# Try it
From the entries below, reproduce exactly the line containing "signal humain, beaucoup", the line containing "prédiction latente corrèle", and every line in between, with nothing added.

== Available data

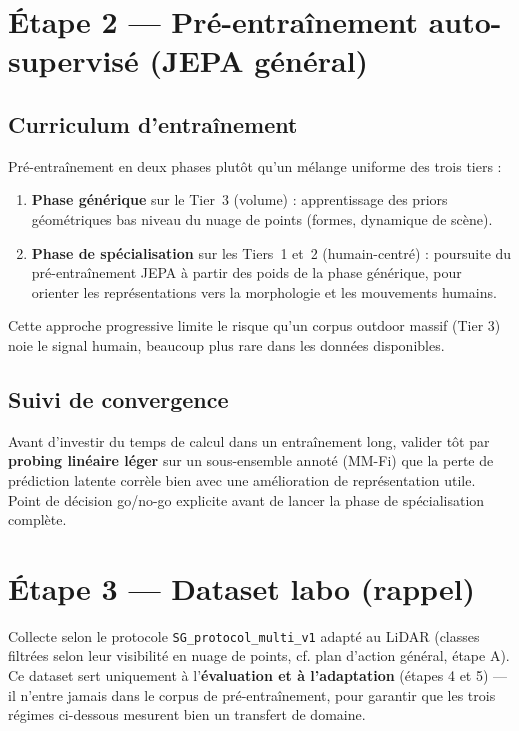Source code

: \documentclass[11pt]{article}
\begin{document}
\section{Étape 2 --- Pré-entraînement auto-supervisé (JEPA général)}

\subsection{Curriculum d'entraînement}

Pré-entraînement en deux phases plutôt qu'un mélange uniforme des trois tiers :
\begin{enumerate}
    \item \textbf{Phase générique} sur le Tier~3 (volume) : apprentissage des priors
    géométriques bas niveau du nuage de points (formes, dynamique de scène).
    \item \textbf{Phase de spécialisation} sur les Tiers~1 et~2 (humain-centré) : poursuite du
    pré-entraînement JEPA à partir des poids de la phase générique, pour orienter les
    représentations vers la morphologie et les mouvements humains.
\end{enumerate}
Cette approche progressive limite le risque qu'un corpus outdoor massif (Tier 3) noie le
signal humain, beaucoup plus rare dans les données disponibles.

\subsection{Suivi de convergence}

Avant d'investir du temps de calcul dans un entraînement long, valider tôt par
\textbf{probing linéaire léger} sur un sous-ensemble annoté (MM-Fi) que la perte de
prédiction latente corrèle bien avec une amélioration de représentation utile. Point de
décision go/no-go explicite avant de lancer la phase de spécialisation complète.

\section{Étape 3 --- Dataset labo (rappel)}

Collecte selon le protocole \texttt{SG\_protocol\_multi\_v1} adapté au LiDAR (classes filtrées
selon leur visibilité en nuage de points, cf. plan d'action général, étape A). Ce dataset sert
uniquement à l'\textbf{évaluation et à l'adaptation} (étapes 4 et 5) --- il n'entre jamais dans
le corpus de pré-entraînement, pour garantir que les trois régimes ci-dessous mesurent bien un
transfert de domaine.
\end{document}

====

# Your solution
signal humain, beaucoup plus rare dans les données disponibles.

\subsection{Suivi de convergence}

Avant d'investir du temps de calcul dans un entraînement long, valider tôt par
\textbf{probing linéaire léger} sur un sous-ensemble annoté (MM-Fi) que la perte de
prédiction latente corrèle bien avec une amélioration de représentation utile. Point de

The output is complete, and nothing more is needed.